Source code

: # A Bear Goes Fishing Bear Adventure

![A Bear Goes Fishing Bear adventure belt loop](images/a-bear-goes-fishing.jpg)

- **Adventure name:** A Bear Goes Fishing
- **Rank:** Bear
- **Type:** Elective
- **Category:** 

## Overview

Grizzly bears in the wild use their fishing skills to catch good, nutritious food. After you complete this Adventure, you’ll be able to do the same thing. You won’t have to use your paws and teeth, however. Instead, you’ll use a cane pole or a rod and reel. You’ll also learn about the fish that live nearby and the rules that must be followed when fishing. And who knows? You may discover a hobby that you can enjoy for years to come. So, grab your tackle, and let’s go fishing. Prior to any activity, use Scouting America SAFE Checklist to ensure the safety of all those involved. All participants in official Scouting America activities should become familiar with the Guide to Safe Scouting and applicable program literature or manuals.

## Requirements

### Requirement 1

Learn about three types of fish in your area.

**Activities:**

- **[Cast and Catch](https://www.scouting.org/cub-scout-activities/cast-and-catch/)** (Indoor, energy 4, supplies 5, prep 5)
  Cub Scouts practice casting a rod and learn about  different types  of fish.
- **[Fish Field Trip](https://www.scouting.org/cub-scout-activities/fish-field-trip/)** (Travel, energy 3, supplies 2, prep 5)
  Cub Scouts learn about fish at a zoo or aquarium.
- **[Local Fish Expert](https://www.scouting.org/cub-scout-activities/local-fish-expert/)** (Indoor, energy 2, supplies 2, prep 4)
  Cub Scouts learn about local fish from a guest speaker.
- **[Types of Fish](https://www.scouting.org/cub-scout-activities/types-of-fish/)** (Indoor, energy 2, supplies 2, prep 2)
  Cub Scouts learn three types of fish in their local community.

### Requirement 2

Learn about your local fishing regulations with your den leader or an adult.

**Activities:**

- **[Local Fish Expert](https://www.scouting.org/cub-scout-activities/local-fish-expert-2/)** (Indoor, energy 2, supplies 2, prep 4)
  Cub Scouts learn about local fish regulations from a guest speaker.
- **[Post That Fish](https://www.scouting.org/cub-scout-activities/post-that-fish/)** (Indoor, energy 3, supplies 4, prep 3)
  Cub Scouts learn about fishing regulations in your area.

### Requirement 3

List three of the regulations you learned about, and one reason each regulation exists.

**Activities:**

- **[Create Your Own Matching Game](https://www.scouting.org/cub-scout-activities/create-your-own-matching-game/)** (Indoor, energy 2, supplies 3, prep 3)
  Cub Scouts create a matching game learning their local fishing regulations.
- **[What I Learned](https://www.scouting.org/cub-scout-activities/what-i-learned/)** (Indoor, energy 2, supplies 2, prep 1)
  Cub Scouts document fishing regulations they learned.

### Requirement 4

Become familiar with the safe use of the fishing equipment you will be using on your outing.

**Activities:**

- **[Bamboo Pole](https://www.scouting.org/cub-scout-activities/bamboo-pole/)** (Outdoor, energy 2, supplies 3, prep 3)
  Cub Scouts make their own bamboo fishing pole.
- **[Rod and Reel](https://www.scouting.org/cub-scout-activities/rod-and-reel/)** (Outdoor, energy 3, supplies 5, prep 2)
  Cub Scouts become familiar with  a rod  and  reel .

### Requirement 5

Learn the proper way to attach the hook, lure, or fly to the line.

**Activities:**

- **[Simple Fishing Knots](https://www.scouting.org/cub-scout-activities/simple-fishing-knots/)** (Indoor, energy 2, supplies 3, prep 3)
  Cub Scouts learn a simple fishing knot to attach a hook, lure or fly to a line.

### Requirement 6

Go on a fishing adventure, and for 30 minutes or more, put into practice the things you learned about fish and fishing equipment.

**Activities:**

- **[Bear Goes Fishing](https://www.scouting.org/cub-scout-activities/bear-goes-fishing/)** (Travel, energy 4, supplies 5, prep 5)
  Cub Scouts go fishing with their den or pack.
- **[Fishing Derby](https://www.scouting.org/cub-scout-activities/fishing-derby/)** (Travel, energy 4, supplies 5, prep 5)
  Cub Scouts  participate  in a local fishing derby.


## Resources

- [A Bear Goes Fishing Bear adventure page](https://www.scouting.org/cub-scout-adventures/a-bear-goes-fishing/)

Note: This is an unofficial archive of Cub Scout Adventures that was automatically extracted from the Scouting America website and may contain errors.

§ WHAT YOU WILL DO:
Find where the line with "- **[Bear Goes" sits in the material above, then copy exactly from it through the line with "## Resources". Add no other line.

§ RESULT:
- **[Bear Goes Fishing](https://www.scouting.org/cub-scout-activities/bear-goes-fishing/)** (Travel, energy 4, supplies 5, prep 5)
  Cub Scouts go fishing with their den or pack.
- **[Fishing Derby](https://www.scouting.org/cub-scout-activities/fishing-derby/)** (Travel, energy 4, supplies 5, prep 5)
  Cub Scouts  participate  in a local fishing derby.


## Resources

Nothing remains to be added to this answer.